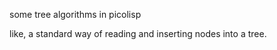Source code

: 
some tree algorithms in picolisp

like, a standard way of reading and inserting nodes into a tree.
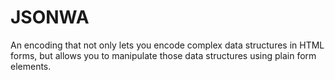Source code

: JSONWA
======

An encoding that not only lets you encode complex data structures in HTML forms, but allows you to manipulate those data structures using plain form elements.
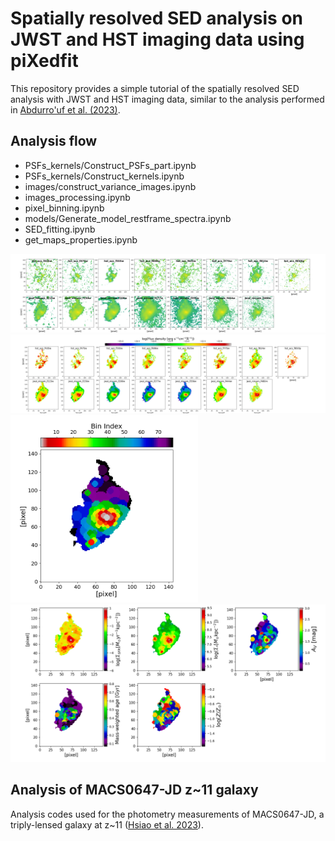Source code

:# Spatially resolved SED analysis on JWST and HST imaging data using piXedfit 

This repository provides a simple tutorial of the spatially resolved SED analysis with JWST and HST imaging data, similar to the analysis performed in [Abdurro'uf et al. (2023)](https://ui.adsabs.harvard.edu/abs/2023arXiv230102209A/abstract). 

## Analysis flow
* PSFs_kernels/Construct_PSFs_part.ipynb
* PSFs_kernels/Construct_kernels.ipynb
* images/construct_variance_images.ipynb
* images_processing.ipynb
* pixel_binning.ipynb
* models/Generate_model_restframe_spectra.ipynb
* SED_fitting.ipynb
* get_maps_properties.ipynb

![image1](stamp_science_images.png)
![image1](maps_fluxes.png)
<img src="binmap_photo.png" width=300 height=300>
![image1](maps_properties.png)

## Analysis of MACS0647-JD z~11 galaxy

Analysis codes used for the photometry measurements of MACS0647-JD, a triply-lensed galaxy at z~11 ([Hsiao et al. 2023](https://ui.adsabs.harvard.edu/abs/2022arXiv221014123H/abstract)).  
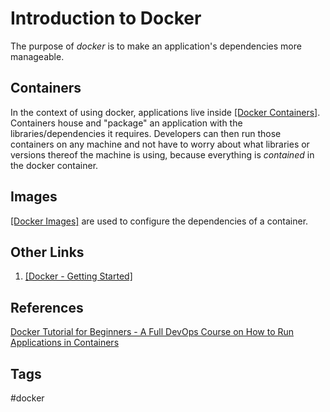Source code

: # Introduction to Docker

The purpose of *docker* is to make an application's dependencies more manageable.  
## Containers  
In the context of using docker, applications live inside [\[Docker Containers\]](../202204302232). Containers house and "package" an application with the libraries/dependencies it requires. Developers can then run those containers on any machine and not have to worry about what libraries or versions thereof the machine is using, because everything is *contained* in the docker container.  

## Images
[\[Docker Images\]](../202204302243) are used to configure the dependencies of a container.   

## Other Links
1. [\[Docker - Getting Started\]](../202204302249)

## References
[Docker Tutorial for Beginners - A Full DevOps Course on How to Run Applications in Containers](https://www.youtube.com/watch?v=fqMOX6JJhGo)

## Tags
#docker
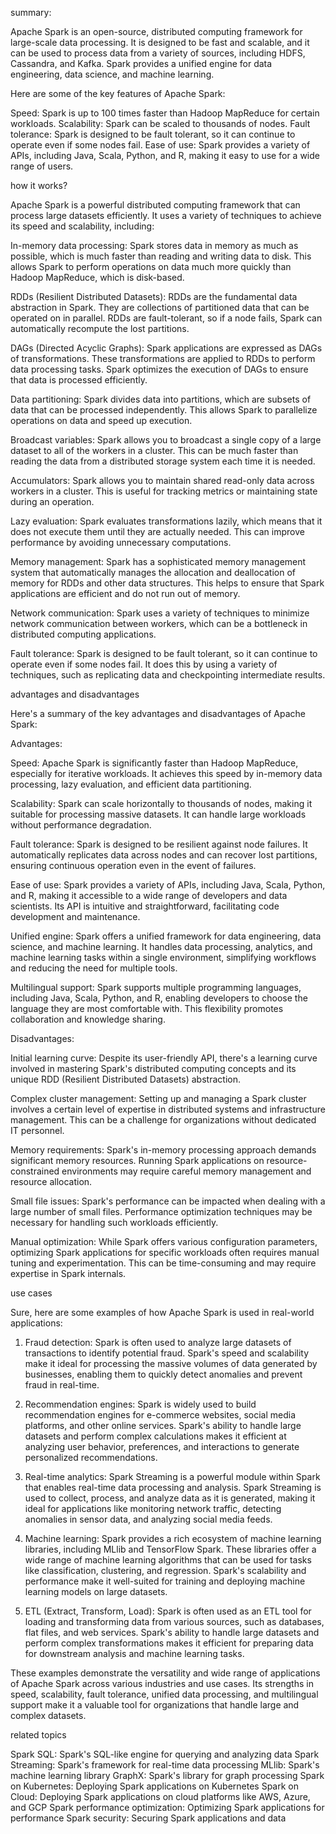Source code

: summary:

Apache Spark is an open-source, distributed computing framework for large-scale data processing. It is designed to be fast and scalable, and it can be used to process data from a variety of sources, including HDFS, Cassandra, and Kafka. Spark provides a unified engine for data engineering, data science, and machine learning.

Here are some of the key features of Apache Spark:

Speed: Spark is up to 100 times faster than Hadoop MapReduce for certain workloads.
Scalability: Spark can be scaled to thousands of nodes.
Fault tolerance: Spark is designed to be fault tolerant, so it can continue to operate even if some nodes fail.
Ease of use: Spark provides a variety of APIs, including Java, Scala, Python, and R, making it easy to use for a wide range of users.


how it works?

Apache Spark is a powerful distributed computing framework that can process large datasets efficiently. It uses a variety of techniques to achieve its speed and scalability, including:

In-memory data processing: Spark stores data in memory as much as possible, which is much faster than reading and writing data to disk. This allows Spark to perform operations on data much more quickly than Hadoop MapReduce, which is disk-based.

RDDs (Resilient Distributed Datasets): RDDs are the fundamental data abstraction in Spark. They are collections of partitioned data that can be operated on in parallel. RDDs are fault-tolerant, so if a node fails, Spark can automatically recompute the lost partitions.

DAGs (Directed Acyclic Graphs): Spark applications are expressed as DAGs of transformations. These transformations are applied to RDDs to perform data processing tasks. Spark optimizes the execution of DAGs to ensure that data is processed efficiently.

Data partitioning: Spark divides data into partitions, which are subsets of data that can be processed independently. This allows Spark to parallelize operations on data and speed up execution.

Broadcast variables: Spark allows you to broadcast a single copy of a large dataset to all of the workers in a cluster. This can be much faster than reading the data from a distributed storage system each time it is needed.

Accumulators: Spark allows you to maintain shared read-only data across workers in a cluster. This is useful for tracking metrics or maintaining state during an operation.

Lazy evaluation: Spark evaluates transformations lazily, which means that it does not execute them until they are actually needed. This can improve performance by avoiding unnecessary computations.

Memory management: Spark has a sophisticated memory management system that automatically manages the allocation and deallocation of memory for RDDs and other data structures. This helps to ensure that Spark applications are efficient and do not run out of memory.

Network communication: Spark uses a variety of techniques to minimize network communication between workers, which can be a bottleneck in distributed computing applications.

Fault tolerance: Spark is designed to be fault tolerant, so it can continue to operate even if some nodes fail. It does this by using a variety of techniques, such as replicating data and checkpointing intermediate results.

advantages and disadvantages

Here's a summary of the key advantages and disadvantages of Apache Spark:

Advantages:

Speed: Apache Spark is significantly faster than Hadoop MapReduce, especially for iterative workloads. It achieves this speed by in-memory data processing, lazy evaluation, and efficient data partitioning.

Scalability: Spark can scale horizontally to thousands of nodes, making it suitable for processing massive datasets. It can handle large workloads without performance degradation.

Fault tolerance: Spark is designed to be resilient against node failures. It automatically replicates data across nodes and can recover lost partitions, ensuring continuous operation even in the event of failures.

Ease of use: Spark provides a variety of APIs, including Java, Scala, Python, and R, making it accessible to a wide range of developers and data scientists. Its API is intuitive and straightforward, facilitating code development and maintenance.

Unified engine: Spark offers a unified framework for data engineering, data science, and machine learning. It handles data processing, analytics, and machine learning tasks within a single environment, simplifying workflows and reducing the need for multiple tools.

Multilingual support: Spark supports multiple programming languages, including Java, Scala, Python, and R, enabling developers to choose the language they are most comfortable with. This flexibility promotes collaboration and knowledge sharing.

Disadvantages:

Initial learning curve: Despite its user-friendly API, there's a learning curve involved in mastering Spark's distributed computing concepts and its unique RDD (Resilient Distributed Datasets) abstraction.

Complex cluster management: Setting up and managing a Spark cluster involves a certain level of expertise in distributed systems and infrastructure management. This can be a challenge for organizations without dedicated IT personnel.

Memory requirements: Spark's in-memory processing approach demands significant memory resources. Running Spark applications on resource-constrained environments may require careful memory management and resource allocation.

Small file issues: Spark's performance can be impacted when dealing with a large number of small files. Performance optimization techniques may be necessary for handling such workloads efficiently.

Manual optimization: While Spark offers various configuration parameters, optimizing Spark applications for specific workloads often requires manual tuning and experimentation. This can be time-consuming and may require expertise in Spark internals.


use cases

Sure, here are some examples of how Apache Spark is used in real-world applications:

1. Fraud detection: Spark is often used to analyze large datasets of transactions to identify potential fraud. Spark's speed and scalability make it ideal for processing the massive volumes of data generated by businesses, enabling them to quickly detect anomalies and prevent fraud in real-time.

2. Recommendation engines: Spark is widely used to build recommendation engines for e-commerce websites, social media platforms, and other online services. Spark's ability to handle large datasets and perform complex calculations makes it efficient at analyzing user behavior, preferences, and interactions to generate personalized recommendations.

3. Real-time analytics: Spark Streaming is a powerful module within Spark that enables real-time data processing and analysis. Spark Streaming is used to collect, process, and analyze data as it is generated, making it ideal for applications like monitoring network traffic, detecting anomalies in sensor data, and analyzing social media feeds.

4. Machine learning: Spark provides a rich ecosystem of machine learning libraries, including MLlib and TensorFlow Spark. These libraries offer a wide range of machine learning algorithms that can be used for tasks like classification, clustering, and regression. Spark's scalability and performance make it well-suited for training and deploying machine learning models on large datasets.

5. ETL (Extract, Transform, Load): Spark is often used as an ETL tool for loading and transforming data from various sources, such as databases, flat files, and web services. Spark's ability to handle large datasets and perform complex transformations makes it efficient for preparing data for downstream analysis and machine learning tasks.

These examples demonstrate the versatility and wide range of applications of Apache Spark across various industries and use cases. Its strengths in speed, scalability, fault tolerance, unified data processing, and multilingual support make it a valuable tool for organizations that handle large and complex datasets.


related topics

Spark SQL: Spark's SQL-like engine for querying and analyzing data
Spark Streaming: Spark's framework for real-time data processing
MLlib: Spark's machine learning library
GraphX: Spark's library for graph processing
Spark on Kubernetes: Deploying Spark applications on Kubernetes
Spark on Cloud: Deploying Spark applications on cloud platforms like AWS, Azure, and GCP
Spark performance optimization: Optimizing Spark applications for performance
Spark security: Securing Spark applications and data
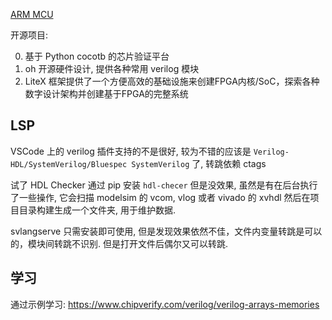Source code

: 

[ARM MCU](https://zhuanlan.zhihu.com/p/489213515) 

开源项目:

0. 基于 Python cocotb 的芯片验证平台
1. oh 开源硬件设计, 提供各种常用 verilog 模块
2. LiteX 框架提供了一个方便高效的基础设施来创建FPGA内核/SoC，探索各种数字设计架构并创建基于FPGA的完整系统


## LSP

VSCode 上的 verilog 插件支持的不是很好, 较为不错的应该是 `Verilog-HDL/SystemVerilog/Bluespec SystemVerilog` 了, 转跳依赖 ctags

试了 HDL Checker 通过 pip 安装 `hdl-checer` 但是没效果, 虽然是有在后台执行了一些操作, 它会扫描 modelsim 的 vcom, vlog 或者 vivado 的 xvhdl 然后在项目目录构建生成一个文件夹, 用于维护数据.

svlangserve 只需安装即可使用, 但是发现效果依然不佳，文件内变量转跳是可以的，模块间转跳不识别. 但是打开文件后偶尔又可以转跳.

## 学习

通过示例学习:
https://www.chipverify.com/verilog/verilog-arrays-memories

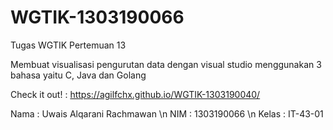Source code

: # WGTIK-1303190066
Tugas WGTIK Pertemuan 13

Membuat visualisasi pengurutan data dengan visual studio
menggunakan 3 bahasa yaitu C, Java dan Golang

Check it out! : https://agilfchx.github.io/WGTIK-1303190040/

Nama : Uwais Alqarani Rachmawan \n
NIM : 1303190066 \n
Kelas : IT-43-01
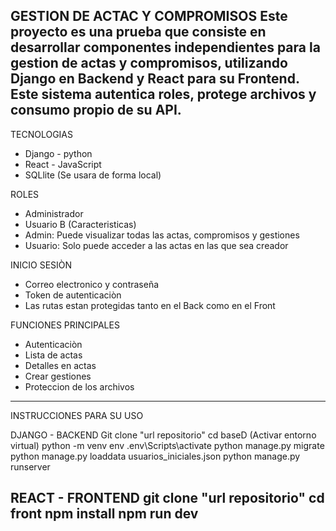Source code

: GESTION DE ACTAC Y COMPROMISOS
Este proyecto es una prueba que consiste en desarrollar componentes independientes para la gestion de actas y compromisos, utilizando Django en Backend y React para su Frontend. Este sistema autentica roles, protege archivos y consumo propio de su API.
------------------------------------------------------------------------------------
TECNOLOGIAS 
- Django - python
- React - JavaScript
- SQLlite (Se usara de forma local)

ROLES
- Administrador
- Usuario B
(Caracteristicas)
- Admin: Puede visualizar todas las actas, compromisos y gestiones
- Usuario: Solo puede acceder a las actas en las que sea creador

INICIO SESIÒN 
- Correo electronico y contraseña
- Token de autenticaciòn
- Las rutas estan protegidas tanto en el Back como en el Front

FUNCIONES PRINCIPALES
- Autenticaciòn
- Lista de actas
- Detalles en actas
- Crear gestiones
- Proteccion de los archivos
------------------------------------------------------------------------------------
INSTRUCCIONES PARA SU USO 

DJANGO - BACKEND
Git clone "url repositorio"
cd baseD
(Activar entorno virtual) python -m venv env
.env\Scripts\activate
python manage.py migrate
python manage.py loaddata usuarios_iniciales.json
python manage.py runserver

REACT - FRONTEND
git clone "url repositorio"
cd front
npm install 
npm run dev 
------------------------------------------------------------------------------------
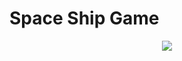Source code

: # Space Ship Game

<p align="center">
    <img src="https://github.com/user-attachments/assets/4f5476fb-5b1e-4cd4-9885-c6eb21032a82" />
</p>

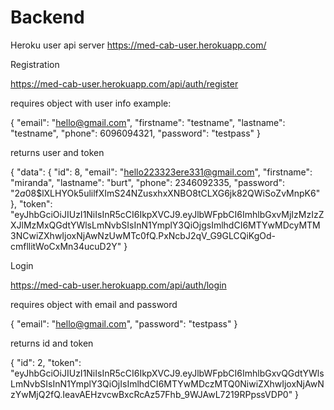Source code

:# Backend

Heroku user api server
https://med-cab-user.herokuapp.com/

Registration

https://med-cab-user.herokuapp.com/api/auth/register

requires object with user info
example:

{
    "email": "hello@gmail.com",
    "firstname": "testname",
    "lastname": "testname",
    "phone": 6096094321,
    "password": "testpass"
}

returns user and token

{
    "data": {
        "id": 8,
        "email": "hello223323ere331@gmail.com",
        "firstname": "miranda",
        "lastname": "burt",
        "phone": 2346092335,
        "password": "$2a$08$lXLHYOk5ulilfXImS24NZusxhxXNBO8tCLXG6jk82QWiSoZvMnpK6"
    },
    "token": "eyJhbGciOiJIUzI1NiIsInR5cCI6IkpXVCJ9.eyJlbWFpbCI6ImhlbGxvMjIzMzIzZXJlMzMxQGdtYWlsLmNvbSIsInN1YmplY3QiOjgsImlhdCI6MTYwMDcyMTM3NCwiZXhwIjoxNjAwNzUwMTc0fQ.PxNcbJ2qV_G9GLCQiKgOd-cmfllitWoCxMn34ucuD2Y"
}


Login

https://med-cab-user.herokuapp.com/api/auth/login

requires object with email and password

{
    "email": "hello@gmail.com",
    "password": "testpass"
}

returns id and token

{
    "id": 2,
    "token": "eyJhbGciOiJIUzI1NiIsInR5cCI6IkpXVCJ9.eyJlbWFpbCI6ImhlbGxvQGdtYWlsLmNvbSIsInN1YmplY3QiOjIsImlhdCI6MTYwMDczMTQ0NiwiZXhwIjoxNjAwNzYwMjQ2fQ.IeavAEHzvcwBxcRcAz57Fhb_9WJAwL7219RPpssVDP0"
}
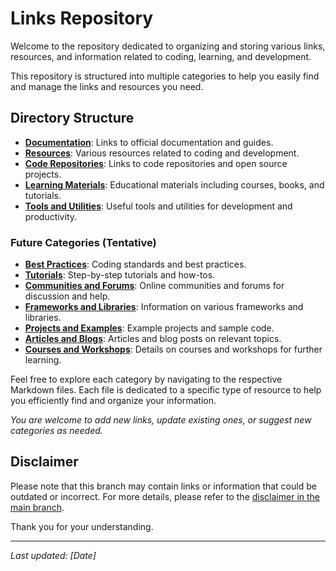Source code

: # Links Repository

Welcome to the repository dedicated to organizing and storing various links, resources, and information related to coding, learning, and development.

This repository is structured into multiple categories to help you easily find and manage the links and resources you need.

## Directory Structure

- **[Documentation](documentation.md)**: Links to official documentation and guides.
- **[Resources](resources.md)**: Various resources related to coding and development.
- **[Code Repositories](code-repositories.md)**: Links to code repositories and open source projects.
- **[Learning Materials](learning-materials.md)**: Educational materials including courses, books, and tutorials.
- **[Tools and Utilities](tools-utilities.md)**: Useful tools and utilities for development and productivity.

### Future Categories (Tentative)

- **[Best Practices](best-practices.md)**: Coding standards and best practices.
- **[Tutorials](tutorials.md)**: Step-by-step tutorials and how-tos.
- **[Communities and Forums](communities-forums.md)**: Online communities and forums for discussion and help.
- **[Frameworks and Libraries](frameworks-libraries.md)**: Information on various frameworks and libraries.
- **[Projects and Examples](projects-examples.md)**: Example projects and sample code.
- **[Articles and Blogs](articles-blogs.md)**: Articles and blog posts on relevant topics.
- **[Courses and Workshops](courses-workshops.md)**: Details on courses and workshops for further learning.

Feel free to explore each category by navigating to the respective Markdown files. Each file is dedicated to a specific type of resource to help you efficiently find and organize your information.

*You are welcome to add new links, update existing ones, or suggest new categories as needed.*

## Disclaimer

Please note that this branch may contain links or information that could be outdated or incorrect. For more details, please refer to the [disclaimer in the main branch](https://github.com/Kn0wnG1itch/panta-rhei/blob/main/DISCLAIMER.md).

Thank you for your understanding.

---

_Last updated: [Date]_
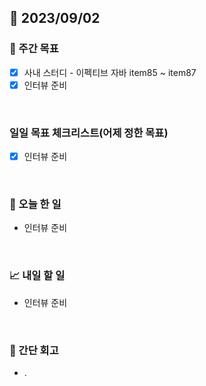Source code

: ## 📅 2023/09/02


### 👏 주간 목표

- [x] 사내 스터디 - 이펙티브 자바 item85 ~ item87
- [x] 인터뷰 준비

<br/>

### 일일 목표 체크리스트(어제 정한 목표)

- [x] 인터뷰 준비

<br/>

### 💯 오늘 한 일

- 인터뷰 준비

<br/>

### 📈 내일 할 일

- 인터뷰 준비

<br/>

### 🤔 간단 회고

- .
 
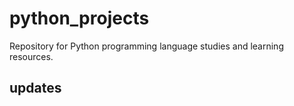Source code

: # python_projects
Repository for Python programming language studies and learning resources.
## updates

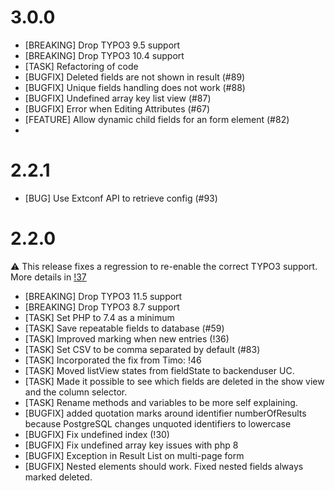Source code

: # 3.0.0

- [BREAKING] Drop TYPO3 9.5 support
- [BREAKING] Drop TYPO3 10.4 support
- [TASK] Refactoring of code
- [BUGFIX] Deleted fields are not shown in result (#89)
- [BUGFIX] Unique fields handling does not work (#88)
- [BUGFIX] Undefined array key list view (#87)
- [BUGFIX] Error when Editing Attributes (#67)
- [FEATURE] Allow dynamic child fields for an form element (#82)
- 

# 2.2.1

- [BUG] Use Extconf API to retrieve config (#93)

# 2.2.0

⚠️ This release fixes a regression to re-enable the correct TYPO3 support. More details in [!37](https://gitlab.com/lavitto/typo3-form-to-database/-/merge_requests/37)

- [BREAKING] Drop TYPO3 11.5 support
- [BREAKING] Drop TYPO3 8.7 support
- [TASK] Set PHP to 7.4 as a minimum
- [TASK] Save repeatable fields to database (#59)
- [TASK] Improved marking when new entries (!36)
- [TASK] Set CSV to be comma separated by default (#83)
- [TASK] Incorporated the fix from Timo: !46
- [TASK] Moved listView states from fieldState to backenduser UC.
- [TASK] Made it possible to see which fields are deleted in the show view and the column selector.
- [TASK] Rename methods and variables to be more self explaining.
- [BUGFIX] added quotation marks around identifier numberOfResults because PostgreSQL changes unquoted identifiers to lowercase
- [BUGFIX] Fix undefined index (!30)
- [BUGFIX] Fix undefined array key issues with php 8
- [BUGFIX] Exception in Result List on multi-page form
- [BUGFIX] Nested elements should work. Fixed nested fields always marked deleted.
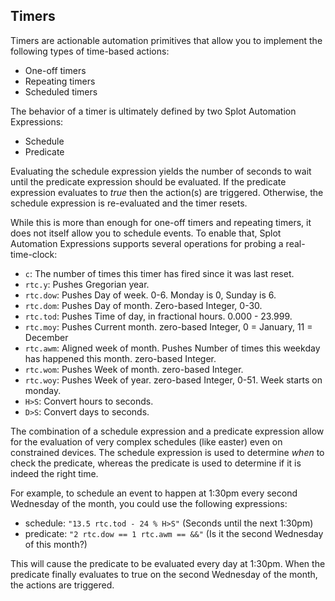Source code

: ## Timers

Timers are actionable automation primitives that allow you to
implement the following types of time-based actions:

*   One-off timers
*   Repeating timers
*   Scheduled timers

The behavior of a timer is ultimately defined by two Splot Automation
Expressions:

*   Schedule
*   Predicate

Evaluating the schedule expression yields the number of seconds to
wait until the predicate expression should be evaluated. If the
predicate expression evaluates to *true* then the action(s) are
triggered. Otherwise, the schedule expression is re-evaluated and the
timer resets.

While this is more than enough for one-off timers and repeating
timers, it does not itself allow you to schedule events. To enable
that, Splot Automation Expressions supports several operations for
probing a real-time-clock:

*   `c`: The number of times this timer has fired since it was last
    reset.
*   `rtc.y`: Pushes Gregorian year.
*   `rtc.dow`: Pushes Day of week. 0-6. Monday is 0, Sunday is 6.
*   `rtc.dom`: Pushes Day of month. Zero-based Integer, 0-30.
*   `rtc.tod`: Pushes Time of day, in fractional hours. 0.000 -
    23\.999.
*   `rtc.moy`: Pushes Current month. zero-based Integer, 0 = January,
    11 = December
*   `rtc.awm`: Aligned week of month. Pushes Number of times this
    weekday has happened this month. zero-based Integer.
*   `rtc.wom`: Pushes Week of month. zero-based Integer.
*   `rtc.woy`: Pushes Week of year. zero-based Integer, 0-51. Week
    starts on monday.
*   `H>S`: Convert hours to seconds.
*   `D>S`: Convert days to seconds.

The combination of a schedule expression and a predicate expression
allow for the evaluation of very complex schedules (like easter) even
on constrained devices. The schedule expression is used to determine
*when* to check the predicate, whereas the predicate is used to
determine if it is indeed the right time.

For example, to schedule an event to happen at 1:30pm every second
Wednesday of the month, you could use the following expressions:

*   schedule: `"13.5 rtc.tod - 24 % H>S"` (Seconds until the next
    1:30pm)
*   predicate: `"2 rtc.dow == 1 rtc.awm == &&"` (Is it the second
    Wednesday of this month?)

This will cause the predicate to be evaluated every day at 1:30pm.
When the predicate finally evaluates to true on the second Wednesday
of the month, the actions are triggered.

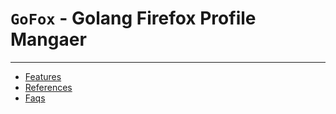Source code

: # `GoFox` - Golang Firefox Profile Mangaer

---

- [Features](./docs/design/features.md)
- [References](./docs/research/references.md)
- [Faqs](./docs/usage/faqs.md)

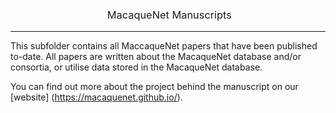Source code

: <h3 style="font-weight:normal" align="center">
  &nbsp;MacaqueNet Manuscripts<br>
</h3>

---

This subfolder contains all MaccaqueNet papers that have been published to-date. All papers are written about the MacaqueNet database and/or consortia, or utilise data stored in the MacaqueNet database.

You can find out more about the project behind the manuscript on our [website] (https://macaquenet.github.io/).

WORK REQUIRED
Tell how many lines of the entries above include "determine". The answer should be the number and nothing more.

THE ANSWER
2